◆ **ASSIGNMENT**
Going down the data below, set down exactly the line with "collector at the" and each line after it through the line with "deterministic execution could"; no other lines.

◆ **PROVIDED DATA**

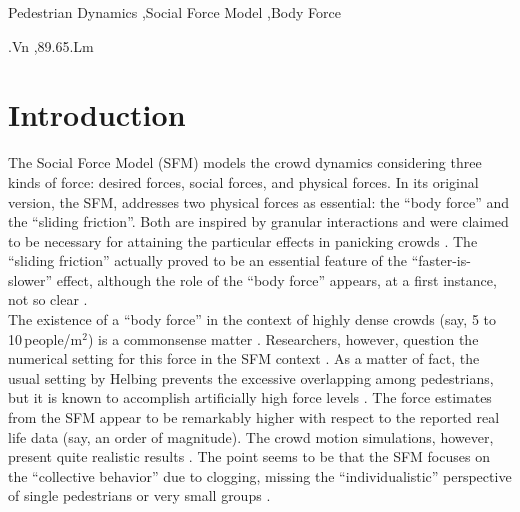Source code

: \documentclass[preprint,12pt]{elsarticle}
\begin{document}
\begin{frontmatter}
\begin{abstract}
\end{abstract}

\begin{keyword}

Pedestrian Dynamics \sep Social Force Model \sep Body Force


.Vn \sep 89.65.Lm

\end{keyword}

\end{frontmatter}


\section{\label{introduction}Introduction}

The Social Force Model (SFM) models the crowd dynamics 
considering three kinds of force: desired forces, social forces, and physical forces.
In its original version, the SFM, addresses two physical forces as essential: 
 the ``body force'' and the ``sliding friction''. Both are 
inspired by granular interactions and were claimed to be necessary  
for attaining the particular effects in panicking crowds \cite{helbing_2000}. 
The ``sliding friction'' actually proved to be an essential feature of the 
``faster-is-slower'' effect, although the role of the ``body force'' appears, 
at a first instance, not so clear \cite{dorso_2005,dorso_2007,dorso_2011}. \\ 

The existence of a ``body force'' in the context of highly dense crowds (say, 5 
to 10$\,$people/m$^2$) is a commonsense matter \cite{henein_2007,fruin_1993}. 
Researchers, however, question the numerical setting for this force in 
the SFM context \cite{lakoba_2005}. As a matter of fact, the usual setting by 
Helbing prevents the excessive overlapping among pedestrians, but it is known to 
accomplish artificially high force levels 
\cite{helbing_2000,lakoba_2005,langston_2006,lin_2017}. The force estimates 
from the SFM appear to be remarkably higher with respect to the reported real 
life data (say, an order of magnitude). The crowd motion simulations, however, 
present quite realistic results \cite{lakoba_2005,langston_2006,dorso_2017}. 
The 
point seems to be that the SFM focuses on the ``collective behavior'' due 
to clogging, missing the ``individualistic'' perspective  of single pedestrians 
or very small groups \cite{helbing_2000,henein_2007,narain_2009}.  \\ 
\end{document}
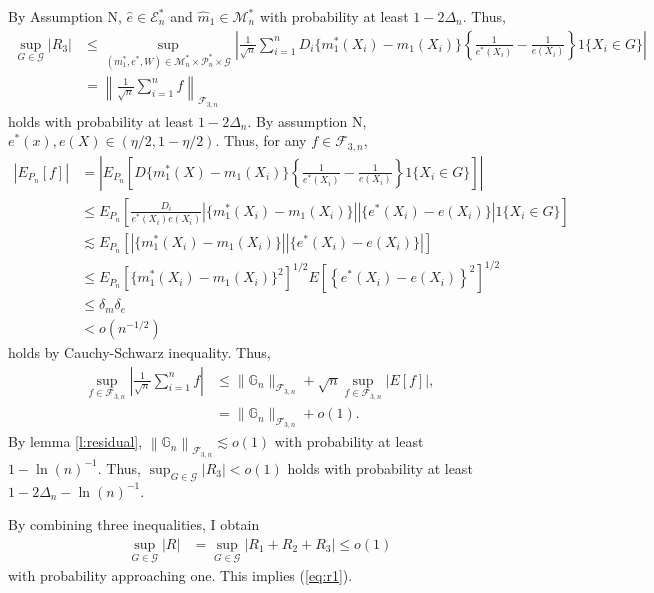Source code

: \documentclass[12pt,oneside,reqno,english]{amsart}
\theoremstyle{definition}
\begin{document}
By Assumption N, 
$\hat{e}\in \mathcal{E}^{*}_{n}$ and $\hat{m}_{1}\in \mathcal{M}^{*}_{n}$
with probability at least $1-2\Delta_{n}$. Thus, 
\begin{align*}
\sup_{G\in \mathcal{G}}|R_{3}| &\leq \sup_{(m_{1}^{*},e^{*},W)\in\mathcal{M}^{*}_{n}\times \mathcal{P}^{*}_{n}\times \mathcal{G}}\left|
\frac{1}{\sqrt{n}}\sum_{i=1}^{n}D_{i}\{m_{1}^{*}(X_{i})-m_{1}(X_{i})\}\left\{\frac{1}{e^{*}(X_{i})}-\frac{1}{e(X_{i})}\right\}1\{X_{i}\in G\}\right|\\
&=\left\|\frac{1}{\sqrt{n}}\sum_{i=1}^{n}f\right\|_{\mathcal{F}_{3,n}}
\end{align*}
holds with probability at least $1-2\Delta_{n}$.
By assumption N, $e^{*}(x),e(X)\in (\eta/2,1-\eta/2)$. Thus, for any $f\in \mathcal{F}_{3,n}$, 
\begin{align*}
|E_{P_{n}}[f]|&=\left|E_{P_{n}}\left[D\{m_{1}^{*}(X)-m_{1}(X_{i})\}\left\{\frac{1}{e^{*}(X_{i})}-\frac{1}{e(X_{i})}\right\}1\{X_{i}\in G\}\right]\right|\\
&\leq E_{P_{n}}\left[\frac{D_{i}}{e^{*}(X_{i})e(X_{i})}\left|\{m_{1}^{*}(X_{i})-m_{1}(X_{i})\}\right|\left| \{e^{*}(X_{i})-e(X_{i})\}\right|1\{X_{i}\in G\}\right]\\
&\lesssim E_{P_{n}}\left[\left|\{m_{1}^{*}(X_{i})-m_{1}(X_{i})\}\right| \left|\{e^{*}(X_{i})-e(X_{i})\}\right|\right]\\
&\leq E_{P_{n}}[\{m_{1}^{*}(X_{i})-m_{1}(X_{i})\}^{2}]^{1/2}E[\left\{e^{*}(X_{i})-e(X_{i})\right\}^{2}]^{1/2}\\
&\leq \delta_{m}\delta_{e}\\
&<o(n^{-1/2})
\end{align*}
holds by Cauchy-Schwarz inequality.
Thus,   
\begin{align*}
\sup_{f\in \mathcal{F}_{3,n}}\left|\frac{1}{\sqrt{n}}\sum_{i=1}^{n}f\right|&\leq \|\mathbb{G}_{n}\|_{\mathcal{F}_{3,n}}+\sqrt{n}\sup_{f\in \mathcal{F}_{3,n}}|E[f]|,\\
&=\|\mathbb{G}_{n}\|_{\mathcal{F}_{3,n}}+o(1).
\end{align*}
By lemma \ref{l:residual}, 
$\left\|\mathbb{G}_{n}\right\|_{\mathcal{F}_{3,n}}\lesssim o(1)$
with probability at least $1-\ln(n)^{-1}$. Thus,  
$\sup_{G\in \mathcal{G}}|R_{3}|<o(1)$ holds with probability at least $1-2\Delta_{n}-\ln(n)^{-1}$. 


By combining three inequalities, I obtain   
\begin{align*}
\sup_{G\in \mathcal{G}}|R|&=\sup_{G\in \mathcal{G}}|R_{1}+R_{2}+R_{3}|\leq o(1)
\end{align*}
with probability approaching one. This implies (\ref{eq:r1}). 
\end{document}
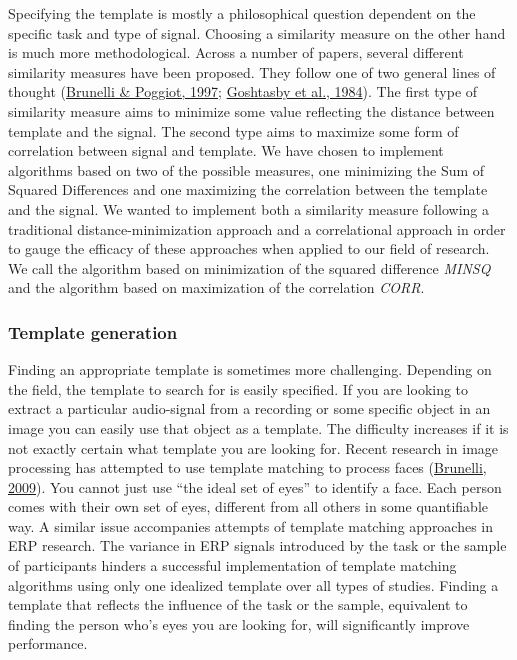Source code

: \documentclass[
  man,floatsintext]{apa7}
\begin{document}
Specifying the template is mostly a philosophical question dependent on the specific task and type of signal. Choosing a similarity measure on the other hand is much more methodological. Across a number of papers, several different similarity measures have been proposed. They follow one of two general lines of thought (\protect\hyperlink{ref-brunelli1997template}{Brunelli \& Poggiot, 1997}; \protect\hyperlink{ref-goshtasby1984two}{Goshtasby et al., 1984}). The first type of similarity measure aims to minimize some value reflecting the distance between template and the signal. The second type aims to maximize some form of correlation between signal and template. We have chosen to implement algorithms based on two of the possible measures, one minimizing the Sum of Squared Differences and one maximizing the correlation between the template and the signal. We wanted to implement both a similarity measure following a traditional distance-minimization approach and a correlational approach in order to gauge the efficacy of these approaches when applied to our field of research. We call the algorithm based on minimization of the squared difference \emph{MINSQ} and the algorithm based on maximization of the correlation \emph{CORR}.

\hypertarget{template-generation}{%
\subsubsection{Template generation}\label{template-generation}}

Finding an appropriate template is sometimes more challenging. Depending on the field, the template to search for is easily specified. If you are looking to extract a particular audio-signal from a recording or some specific object in an image you can easily use that object as a template. The difficulty increases if it is not exactly certain what template you are looking for. Recent research in image processing has attempted to use template matching to process faces (\protect\hyperlink{ref-brunelli2009template}{Brunelli, 2009}). You cannot just use ``the ideal set of eyes'' to identify a face. Each person comes with their own set of eyes, different from all others in some quantifiable way. A similar issue accompanies attempts of template matching approaches in ERP research. The variance in ERP signals introduced by the task or the sample of participants hinders a successful implementation of template matching algorithms using only one idealized template over all types of studies. Finding a template that reflects the influence of the task or the sample, equivalent to finding the person who's eyes you are looking for, will significantly improve performance.
\end{document}
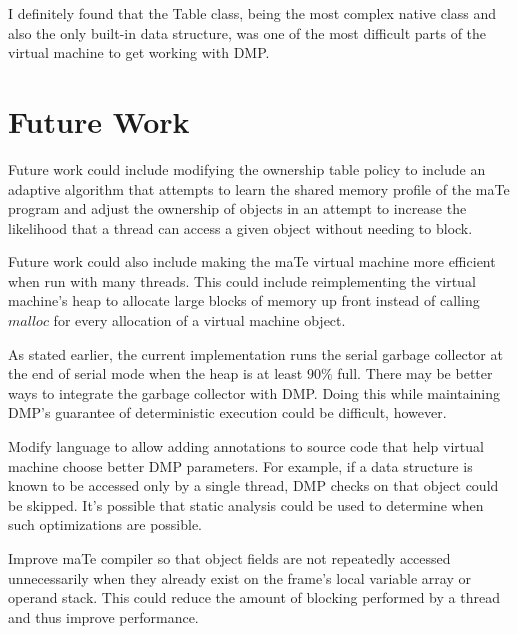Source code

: 
I definitely found that the Table class, being the most complex native
class and also the only built-in data structure, was one of the most
difficult parts of the virtual machine to get working with DMP.

\section{Future Work}

Future work could include modifying the ownership table policy to
include an adaptive algorithm that attempts to learn the shared memory
profile of the maTe program and adjust the ownership of objects in an
attempt to increase the likelihood that a thread can access a given
object without needing to block.

Future work could also include making the maTe virtual machine more
efficient when run with many threads.  This could include
reimplementing the virtual machine's heap to allocate large blocks of
memory up front instead of calling $malloc$ for every allocation of a
virtual machine object.

As stated earlier, the current implementation runs the serial garbage
collector at the end of serial mode when the heap is at least $90\%$
full.  There may be better ways to integrate the garbage collector
with DMP.  Doing this while maintaining DMP's guarantee of
deterministic execution could be difficult, however.

Modify language to allow adding annotations to source code that help
virtual machine choose better DMP parameters.  For example, if a data
structure is known to be accessed only by a single thread, DMP checks
on that object could be skipped.  It's possible that static analysis
could be used to determine when such optimizations are possible.

Improve maTe compiler so that object fields are not repeatedly
accessed unnecessarily when they already exist on the frame's local
variable array or operand stack.  This could reduce the amount of
blocking performed by a thread and thus improve performance.

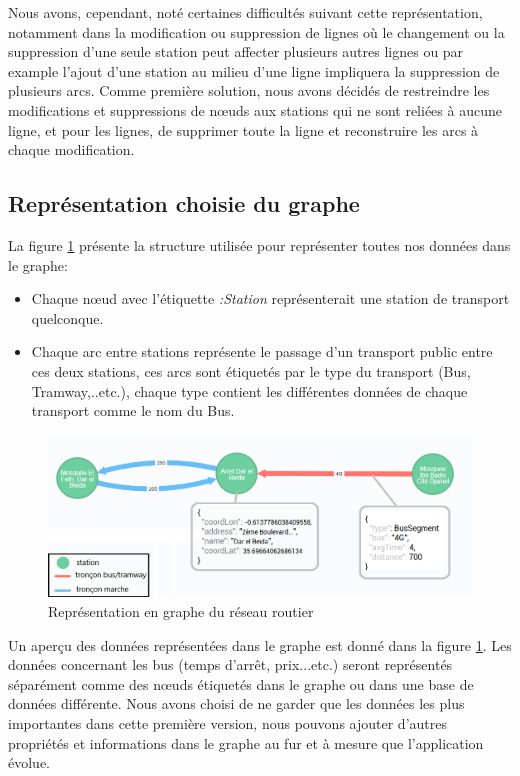 \begin{itemize}
	Nous avons, cependant, noté certaines difficultés suivant cette représentation, notamment dans la modification ou suppression de lignes où le changement ou la suppression d'une seule station peut affecter plusieurs autres lignes ou par example l'ajout d'une station au milieu d'une ligne impliquera la suppression de plusieurs arcs.
	Comme première solution, nous avons décidés de restreindre les modifications et suppressions de nœuds aux stations qui ne sont reliées à aucune ligne, et pour les lignes, de supprimer toute la ligne et reconstruire les arcs à chaque modification.
	     
\end{itemize}
\subsection{Représentation choisie du graphe}
La figure \ref{fig:structGraph} présente la structure utilisée pour représenter toutes nos données dans le graphe:
\begin{itemize}
	\item Chaque nœud avec l'étiquette \emph{:Station} représenterait une station de transport quelconque.
	\item Chaque arc entre stations représente le passage d'un transport public entre ces deux stations, ces arcs sont étiquetés par le type du transport (Bus, Tramway,..etc.), chaque type contient les différentes données de chaque transport comme le nom du Bus.
\end{itemize}

\begin{figure}[h!]
	\center
	\includegraphics[width=\textwidth]{img/structureGraphe.png}
	\caption{Représentation en graphe du réseau routier}
	\label{fig:structGraph}
\end{figure}

Un aperçu des données représentées dans le graphe est donné dans la figure \ref{fig:structGraph}. Les données concernant les bus (temps d'arrêt, prix...etc.) seront représentés séparément comme des nœuds étiquetés dans le graphe ou dans une base de données différente. \newline
Nous avons choisi de ne garder que les données les plus importantes dans cette première version, nous pouvons ajouter d'autres propriétés et informations dans le graphe au fur et à mesure que l'application évolue.

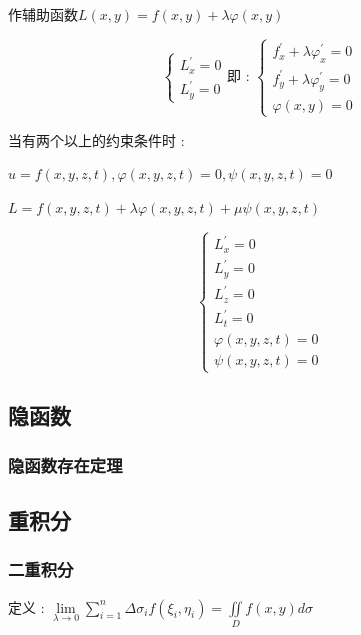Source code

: \documentclass[UTF8,12pt]{ctexbook}
\newcommand{\limNormal}[1]{\lim\limits_{#1}}
\newcommand{\derivative}{^\prime}
\newcommand{\upDownSum}[2]{\sum\limits_{#2}^{#1}}
\newcommand{\defFunction}[1]{f(#1)}
\newcommand{\doubleIntegralOnZone}[1]{\iint\limits_{#1}}
\begin{document}
{{{{    作辅助函数$L(x,y) = \defFunction{x,y} + \lambda\varphi(x,y)$

    $$
      \begin{cases}
        L\derivative_x = 0 \\
        L\derivative_y = 0
      \end{cases}
      \mbox{即 : }
      \begin{cases}
        f\derivative_x + \lambda\varphi\derivative_x = 0 \\
        f\derivative_y + \lambda\varphi\derivative_y = 0 \\
        \varphi(x,y) = 0
      \end{cases}
    $$

    当有两个以上的约束条件时 :

    $u = \defFunction{x,y,z,t},\varphi(x,y,z,t) = 0,\psi(x,y,z,t) = 0$

    $L = \defFunction{x,y,z,t} + \lambda\varphi(x,y,z,t) + \mu\psi(x,y,z,t)$

    $$
      \begin{cases}
        L\derivative_x = 0   \\
        L\derivative_y = 0   \\
        L\derivative_z = 0   \\
        L\derivative_t = 0   \\
        \varphi(x,y,z,t) = 0 \\
        \psi(x,y,z,t) = 0
      \end{cases}
    $$
  }%

}%

\subsection{隐函数}{

  \subsubsection{隐函数存在定理}{
  }%

}%

\subsection{重积分}{

  \subsubsection{二重积分}{
    定义 : $\limNormal{\lambda \to 0}\upDownSum{n}{i = 1}\Delta\sigma_i\defFunction{\xi_i,\eta_i} = \doubleIntegralOnZone{D}\defFunction{x,y}d\sigma$

}}}}
\end{document}
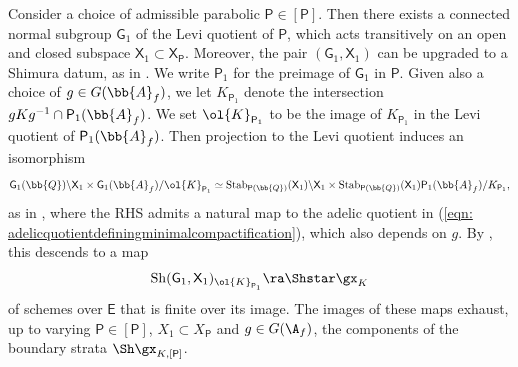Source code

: \documentclass[letterpaper,11pt]{amsart}
\begin{document}
Consider a choice of admissible parabolic $\mathsf{P} \in [\mathsf{P}]$. Then there exists a connected normal subgroup $\mathsf{G}_{1}$ of the Levi quotient of $\mathsf{P}$, which acts transitively on an open and closed subspace $\mathsf{X}_{1}\subset \mathsf{X}_{\mathsf{P}}$. Moreover, the pair $(\mathsf{G}_{1},\mathsf{X}_{1})$ can be upgraded to a Shimura datum, as in \cite[Section~3.6]{PinkHigherDirectImages}. We write $\mathsf{P}_1$ for the preimage of $\mathsf{G}_{1}$ in $\mathsf{P}$. Given also a choice of $g\in G(\bb{A}_f)$, we let $K_{\mathsf{P}_1}$ denote the intersection $gKg^{-1} \cap \mathsf{P}_1(\bb{A}_{f})$. We set $\ol{K}_{\mathsf{P}_1}$ to be the image of $K_{\mathsf{P}_1}$ in the Levi quotient of $\mathsf{P}_1(\bb{A}_f)$. Then projection to the Levi quotient induces an isomorphism
\[ \mathsf{G}_{1}(\bb{Q})\backslash \mathsf{X}_{1} \times \mathsf{G}_{1}(\bb{A}_{f})/\ol{K}_{\mathsf{P}_1} \simeq \mathrm{Stab}_{\mathsf{P}(\bb{Q})}(\mathsf{X}_{1})\backslash \mathsf{X}_{1} \times \mathrm{Stab}_{\mathsf{P}(\bb{Q})}(\mathsf{X}_{1})\mathsf{P}_1(\bb{A}_{f})/K_{\mathsf{P}_1}, \]
as in \cite[Equation~3.7.1]{PinkHigherDirectImages}, where the RHS admits a natural map to the adelic quotient in (\ref{eqn: adelicquotientdefiningminimalcompactification}), which also depends on $g$. By \cite[Theorem~3.7.2]{PinkHigherDirectImages}, this descends to a map 
\begin{equation}{\label{eqn: finitemap}}
\mathrm{Sh}(\mathsf{G}_{1},\mathsf{X}_{1})_{\ol{K}_{\mathsf{P}_1}} \ra \Shstar\gx_{K} 
\end{equation}
of schemes over $\mathsf E$ that is finite over its image. The images of these maps exhaust, up to varying $\mathsf{P} \in [\mathsf{P}]$, $X_1\subset X_{\mathsf{P}}$ and $g\in G(\A_f)$, the components of the boundary strata $\Sh\gx_{K,[\mathsf{P}]}$. 
\end{document}
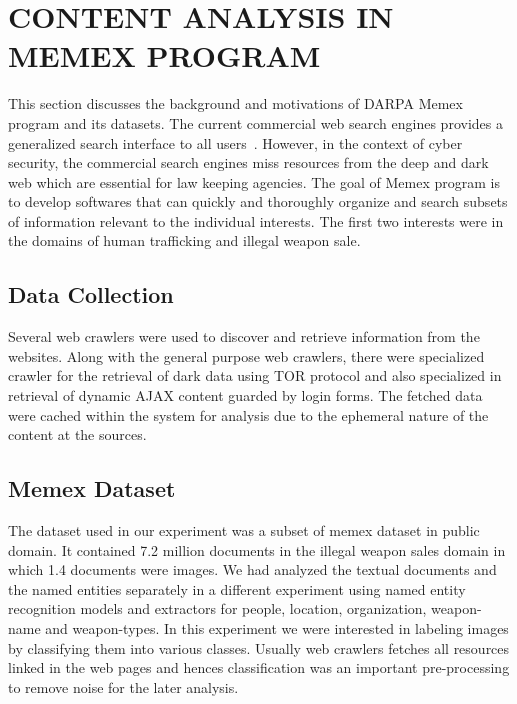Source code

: \section{CONTENT ANALYSIS IN MEMEX PROGRAM} \label{sec:memex}
This section discusses the background and motivations of DARPA Memex program and its datasets. The current commercial web search engines provides a generalized search interface to all users~\cite{}. However, in the context of cyber security, the commercial search engines miss resources from the deep and dark web which are essential for law keeping agencies. The goal of Memex program is to develop softwares that can quickly and thoroughly organize and search subsets of information relevant to the individual interests. The first two interests were in the domains of human trafficking and illegal weapon sale.

\subsection{Data Collection}
\label{sec:memex-datacollection}
Several web crawlers were used to discover and retrieve information from the websites.
Along with the general purpose web crawlers, there were specialized crawler for the retrieval of dark data using TOR protocol \cite{} and also specialized in retrieval of dynamic AJAX content guarded by login forms. The fetched data were cached within the system for analysis due to the ephemeral nature of the content at the sources.

\subsection{Memex Dataset} \label{sec:memex-dataset}
The dataset used in our experiment was a subset of memex dataset in public domain. It contained 7.2 million documents in the illegal weapon sales domain in which 1.4 documents were images. We had analyzed the textual documents and the named entities separately in a different experiment using named entity recognition models and extractors for people, location, organization, weapon-name and weapon-types. In this experiment we were interested in labeling images by classifying them into various classes. Usually web crawlers fetches all resources linked in the web pages and hences classification was an important pre-processing to remove noise for the later analysis.

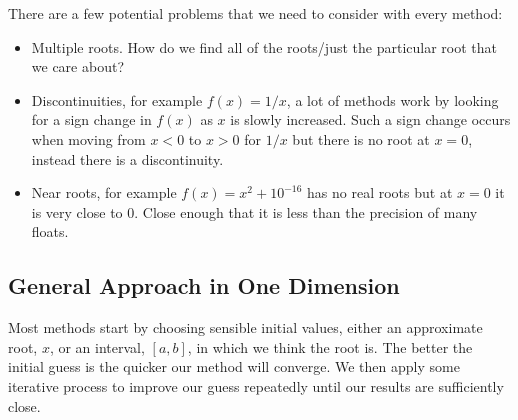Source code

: \documentclass[a4paper]{article}
\begin{document}
    There are a few potential problems that we need to consider with every method:
    \begin{itemize}
        \item Multiple roots. 
        How do we find all of the roots/just the particular root that we care about?
        \item Discontinuities, for example \(f(x) = 1/x\), a lot of methods work by looking for a sign change in \(f(x)\) as \(x\) is slowly increased.
        Such a sign change occurs when moving from \(x < 0\) to \(x > 0\) for \(1/x\) but there is no root at \(x = 0\), instead there is a discontinuity.
        \item Near roots, for example \(f(x) = x^2 + 10^{-16}\) has no real roots but at \(x = 0\) it is very close to 0.
        Close enough that it is less than the precision of many floats.
    \end{itemize}
    
    \subsection{General Approach in One Dimension}
    Most methods start by choosing sensible initial values, either an approximate root, \(x\), or an interval, \([a, b]\), in which we think the root is.
    The better the initial guess is the quicker our method will converge.
    We then apply some iterative process to improve our guess repeatedly until our results are sufficiently close.
    
\end{document}
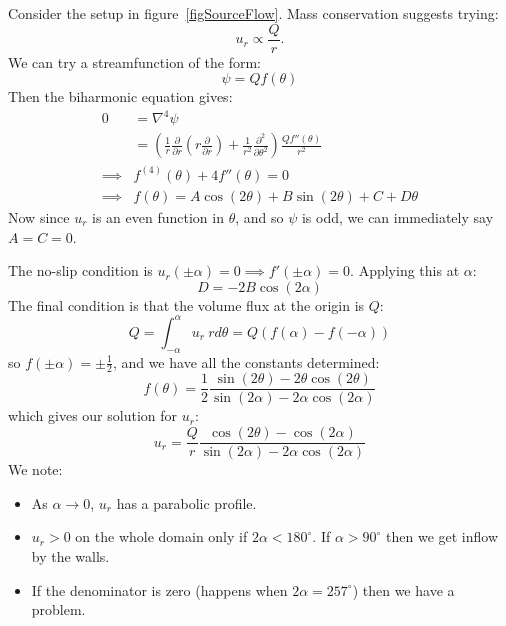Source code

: \documentclass[../Main.tex]{subfiles}
\begin{document}
\begin{example}
    \label{exSourceFlow}
    Consider the setup in figure~\ref{figSourceFlow}. Mass conservation suggests trying:
    \begin{equation*}
        u_r \propto \frac{Q}{r}.
    \end{equation*}
    We can try a streamfunction of the form:
    \begin{equation*}
        \psi = Qf(\theta)
    \end{equation*}
    Then the biharmonic equation gives:
    \begin{align*}
        0 &= \nabla^4 \psi \\
        &= \left(\frac1r \frac{\partial }{\partial r} \left(r \frac{\partial}{\partial r}\right) + \frac1{r^2} \frac{\partial^2 }{\partial \theta^2}\right) \frac{Qf''(\theta)}{r^2} \\
        \implies& f^{(4)}(\theta) + 4 f''(\theta) = 0 \\
        \implies& f(\theta) = A\cos(2\theta) + B \sin(2\theta) + C + D\theta
    \end{align*}
    Now since $u_r$ is an even function in $\theta$, and so $\psi$ is odd, we can immediately say $A = C = 0$.
    
    The no-slip condition is $u_r(\pm \alpha) = 0 \implies f'(\pm \alpha) = 0$. Applying this at $\alpha$:
    \begin{equation*}
        D = -2B\cos(2\alpha)
    \end{equation*}
    The final condition is that the volume flux at the origin is $Q$:
    \begin{equation*}
        Q = \int_{-\alpha}^{\alpha} u_r~r d\theta = Q(f(\alpha) - f(-\alpha))
    \end{equation*}
    so $f(\pm \alpha) = \pm \frac12$, and we have all the constants determined:
    \begin{equation*}
        f(\theta) = \frac12 \frac{\sin(2\theta) - 2\theta \cos(2\theta)}{\sin(2\alpha) - 2\alpha \cos(2\alpha)}
    \end{equation*}
    which gives our solution for $u_r$:
    \begin{equation*}
        u_r = \frac{Q}{r} \frac{\cos(2\theta) - \cos(2\alpha)}{\sin(2\alpha) - 2\alpha \cos(2\alpha)}
    \end{equation*}
    We note:
    \begin{itemize}
        \item As $\alpha \to 0$, $u_r$ has a parabolic profile.
        \item $u_r > 0$ on the whole domain only if $2\alpha < 180^\circ$. If $\alpha > 90^\circ$ then we get inflow by the walls.
        \item If the denominator is zero (happens when $2\alpha = 257^\circ$) then we have a problem.
    \end{itemize}
\end{example}
\end{document}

◆ **TASK RESPONSE**
collector at the end of serial mode when the heap is at least $90\%$
full.  There may be better ways to integrate the garbage collector
with DMP.  Doing this while maintaining DMP's guarantee of
deterministic execution could be difficult, however.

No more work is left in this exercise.